# Paper tuning distance



## 6bloodychunks (Oct 26, 2005)

i paper tune at multiple distances just to be sure, ive never used grocery bag for tuning it seems too thick to get a good reading, try newspaper


----------



## Doc (Jun 10, 2003)

I shoot paper at 8-10 feet.


----------



## ursonvs (Sep 19, 2003)

spot hogg recommends 23 yards.

i tune from 19 yards. stick the paper 3 feet in front of the bale.

paper tuning under ten yards will sometimes lead to false tears.

besides, who cares what it looks like in feet, i want to know what it looks like 1 yard from the 20 yard bale for indoors.

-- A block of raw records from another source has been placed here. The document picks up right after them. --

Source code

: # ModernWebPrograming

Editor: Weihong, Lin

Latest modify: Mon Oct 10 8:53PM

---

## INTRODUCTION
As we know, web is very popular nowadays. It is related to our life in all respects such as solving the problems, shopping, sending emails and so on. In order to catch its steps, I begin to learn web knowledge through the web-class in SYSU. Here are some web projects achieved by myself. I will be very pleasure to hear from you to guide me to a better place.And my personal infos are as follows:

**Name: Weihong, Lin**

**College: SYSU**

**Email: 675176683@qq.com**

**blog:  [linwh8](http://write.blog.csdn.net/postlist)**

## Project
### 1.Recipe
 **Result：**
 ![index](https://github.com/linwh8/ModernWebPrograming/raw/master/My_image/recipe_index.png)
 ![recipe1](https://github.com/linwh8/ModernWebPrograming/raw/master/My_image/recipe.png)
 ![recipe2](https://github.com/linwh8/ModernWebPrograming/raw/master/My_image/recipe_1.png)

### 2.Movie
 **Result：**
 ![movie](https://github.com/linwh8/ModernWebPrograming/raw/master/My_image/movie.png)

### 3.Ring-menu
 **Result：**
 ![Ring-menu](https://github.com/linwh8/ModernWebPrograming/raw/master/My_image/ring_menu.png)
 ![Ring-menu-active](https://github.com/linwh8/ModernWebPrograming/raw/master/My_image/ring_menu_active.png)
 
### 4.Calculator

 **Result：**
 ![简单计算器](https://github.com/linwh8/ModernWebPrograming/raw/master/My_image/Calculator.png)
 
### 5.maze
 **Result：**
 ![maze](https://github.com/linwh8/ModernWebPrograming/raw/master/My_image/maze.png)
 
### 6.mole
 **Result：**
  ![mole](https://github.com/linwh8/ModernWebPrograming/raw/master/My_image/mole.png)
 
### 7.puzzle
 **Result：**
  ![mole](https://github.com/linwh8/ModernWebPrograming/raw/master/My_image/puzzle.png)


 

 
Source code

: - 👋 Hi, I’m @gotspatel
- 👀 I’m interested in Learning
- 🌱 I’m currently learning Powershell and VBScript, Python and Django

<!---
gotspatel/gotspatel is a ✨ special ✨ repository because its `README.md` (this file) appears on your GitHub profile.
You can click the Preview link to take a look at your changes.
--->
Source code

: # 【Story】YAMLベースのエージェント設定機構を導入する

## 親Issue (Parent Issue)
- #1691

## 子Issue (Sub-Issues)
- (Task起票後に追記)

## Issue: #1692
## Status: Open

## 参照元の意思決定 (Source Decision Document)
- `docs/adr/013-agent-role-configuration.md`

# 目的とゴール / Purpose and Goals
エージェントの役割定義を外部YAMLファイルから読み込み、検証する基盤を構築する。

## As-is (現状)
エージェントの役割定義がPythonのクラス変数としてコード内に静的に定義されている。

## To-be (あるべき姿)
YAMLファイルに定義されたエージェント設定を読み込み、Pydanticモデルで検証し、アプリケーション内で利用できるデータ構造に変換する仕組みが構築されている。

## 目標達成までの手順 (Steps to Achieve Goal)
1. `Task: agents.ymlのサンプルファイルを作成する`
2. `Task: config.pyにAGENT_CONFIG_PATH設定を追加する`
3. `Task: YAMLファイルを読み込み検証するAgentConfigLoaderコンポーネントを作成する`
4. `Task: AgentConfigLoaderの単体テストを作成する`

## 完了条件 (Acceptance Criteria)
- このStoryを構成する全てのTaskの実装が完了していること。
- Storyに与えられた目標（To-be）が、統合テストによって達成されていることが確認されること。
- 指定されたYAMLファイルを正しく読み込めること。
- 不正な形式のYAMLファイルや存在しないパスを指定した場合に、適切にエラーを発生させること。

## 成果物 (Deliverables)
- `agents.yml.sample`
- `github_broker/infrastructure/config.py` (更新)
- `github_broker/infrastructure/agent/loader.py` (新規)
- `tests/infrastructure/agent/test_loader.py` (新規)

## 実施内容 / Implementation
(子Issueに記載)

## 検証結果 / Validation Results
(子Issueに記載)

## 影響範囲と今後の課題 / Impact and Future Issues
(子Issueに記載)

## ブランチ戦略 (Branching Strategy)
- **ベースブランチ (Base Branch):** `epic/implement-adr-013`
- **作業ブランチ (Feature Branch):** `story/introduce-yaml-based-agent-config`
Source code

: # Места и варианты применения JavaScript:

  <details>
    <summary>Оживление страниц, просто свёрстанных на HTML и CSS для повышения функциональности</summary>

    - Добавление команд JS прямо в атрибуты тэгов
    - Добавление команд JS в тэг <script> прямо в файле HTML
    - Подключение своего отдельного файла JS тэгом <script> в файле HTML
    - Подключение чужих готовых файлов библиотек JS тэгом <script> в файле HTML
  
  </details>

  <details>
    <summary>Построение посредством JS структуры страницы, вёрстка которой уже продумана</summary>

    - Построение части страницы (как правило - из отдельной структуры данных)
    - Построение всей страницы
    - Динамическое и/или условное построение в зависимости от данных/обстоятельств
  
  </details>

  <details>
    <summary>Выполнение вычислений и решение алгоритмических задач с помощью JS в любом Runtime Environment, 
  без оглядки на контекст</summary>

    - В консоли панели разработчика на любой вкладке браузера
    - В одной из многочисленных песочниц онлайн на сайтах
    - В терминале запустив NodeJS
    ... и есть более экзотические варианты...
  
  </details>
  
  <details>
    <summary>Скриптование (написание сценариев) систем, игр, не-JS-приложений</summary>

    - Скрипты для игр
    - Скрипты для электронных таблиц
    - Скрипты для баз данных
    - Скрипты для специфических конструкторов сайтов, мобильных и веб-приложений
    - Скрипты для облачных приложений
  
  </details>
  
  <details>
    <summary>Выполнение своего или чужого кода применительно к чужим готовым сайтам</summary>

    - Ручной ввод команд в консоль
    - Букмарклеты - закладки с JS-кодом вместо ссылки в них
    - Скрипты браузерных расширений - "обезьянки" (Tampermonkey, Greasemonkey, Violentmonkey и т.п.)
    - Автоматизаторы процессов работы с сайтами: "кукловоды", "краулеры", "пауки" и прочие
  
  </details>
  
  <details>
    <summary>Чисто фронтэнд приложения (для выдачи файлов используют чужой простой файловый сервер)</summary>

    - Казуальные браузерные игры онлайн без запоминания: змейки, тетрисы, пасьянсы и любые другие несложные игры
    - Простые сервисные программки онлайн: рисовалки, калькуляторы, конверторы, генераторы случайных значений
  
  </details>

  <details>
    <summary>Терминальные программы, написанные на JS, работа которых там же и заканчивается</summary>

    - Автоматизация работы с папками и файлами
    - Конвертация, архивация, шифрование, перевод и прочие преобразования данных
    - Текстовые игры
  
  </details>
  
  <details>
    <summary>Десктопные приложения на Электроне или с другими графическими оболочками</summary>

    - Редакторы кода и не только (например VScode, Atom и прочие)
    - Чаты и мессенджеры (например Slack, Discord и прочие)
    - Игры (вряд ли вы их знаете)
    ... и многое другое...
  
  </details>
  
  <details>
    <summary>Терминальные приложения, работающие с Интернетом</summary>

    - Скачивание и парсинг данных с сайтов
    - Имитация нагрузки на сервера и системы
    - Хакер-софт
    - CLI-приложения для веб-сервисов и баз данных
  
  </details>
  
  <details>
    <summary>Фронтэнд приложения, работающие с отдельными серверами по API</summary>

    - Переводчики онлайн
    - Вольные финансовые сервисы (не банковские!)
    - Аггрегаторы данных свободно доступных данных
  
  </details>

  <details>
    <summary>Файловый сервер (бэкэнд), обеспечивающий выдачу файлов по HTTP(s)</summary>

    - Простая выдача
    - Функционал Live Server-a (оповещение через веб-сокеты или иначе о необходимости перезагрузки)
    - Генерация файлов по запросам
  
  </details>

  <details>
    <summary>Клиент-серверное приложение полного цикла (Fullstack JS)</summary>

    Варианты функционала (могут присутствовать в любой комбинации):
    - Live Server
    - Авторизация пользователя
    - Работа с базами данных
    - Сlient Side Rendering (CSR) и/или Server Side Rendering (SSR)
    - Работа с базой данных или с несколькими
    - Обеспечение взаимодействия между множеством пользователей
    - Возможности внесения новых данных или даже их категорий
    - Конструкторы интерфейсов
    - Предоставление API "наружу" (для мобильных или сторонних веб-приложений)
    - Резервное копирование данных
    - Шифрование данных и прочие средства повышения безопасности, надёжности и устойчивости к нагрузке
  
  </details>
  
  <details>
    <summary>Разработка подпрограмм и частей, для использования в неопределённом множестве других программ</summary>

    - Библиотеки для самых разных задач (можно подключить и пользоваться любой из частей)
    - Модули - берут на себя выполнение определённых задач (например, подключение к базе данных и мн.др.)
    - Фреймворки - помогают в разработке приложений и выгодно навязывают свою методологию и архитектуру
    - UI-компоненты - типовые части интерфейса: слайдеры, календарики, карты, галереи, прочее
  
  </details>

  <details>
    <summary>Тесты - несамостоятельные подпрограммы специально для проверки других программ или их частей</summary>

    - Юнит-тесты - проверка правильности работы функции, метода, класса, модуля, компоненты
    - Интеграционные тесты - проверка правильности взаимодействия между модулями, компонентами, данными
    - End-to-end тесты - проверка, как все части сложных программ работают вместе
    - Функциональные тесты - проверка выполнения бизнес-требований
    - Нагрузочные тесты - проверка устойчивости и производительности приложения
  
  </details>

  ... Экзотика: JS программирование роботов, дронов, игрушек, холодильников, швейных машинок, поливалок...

good paper to use is butcher paper you can buy by the roll at any meat locker.


----------



## Doc (Jun 10, 2003)

23 yards, really? What is the sense, by that distance the vanes have corrected any flight errors.


----------



## rhysehaugen (Feb 13, 2006)

Not to slam on anyone, but paper tunning is crap. The only way to correctly paper tune is to have a shooting machine and take human error out of the equation. If you are hitting the x, your arrows are cosistent, and fly well; why paper tune?


----------



## ursonvs (Sep 19, 2003)

cause not everyone has access to a hooter shooter perhaps?

I agree with you on this part about human error but spott hogg is the maker of teh hooter shooter and even they are the ones that suggest 23 yards. the closest one that i know of to me is 120 miles away.


----------



## scott in WI (Jul 9, 2004)

*Paper*

6 feet. Paper tuning is extremely valuable.


----------



## Doc (Jun 10, 2003)

rhysehaugen said:


> Not to slam on anyone, but paper tunning is crap. The only way to correctly paper tune is to have a shooting machine and take human error out of the equation. If you are hitting the x, your arrows are cosistent, and fly well; why paper tune?


I use paper to get me close and then walk back tune to finalize things. Paper is like bore sighting.


----------



## gordan (Dec 12, 2002)

Doc said:


> I use paper to get me close and then walk back tune to finalize things. Paper is like bore sighting.


I agree with Doc. 6 feet paper tuning and walk back tuning works for me.


----------



## Glock17 (Dec 23, 2004)

I paper tune at 6 feet, then 10 yards, then 20 yards. If I get a clean tear at all 3 distances l feel the bow is well tuned. I see paper tuning as simply making sure the arrows are coming off the bow clean. Paper tuning wont work for archers with inconsistant shooting however.


----------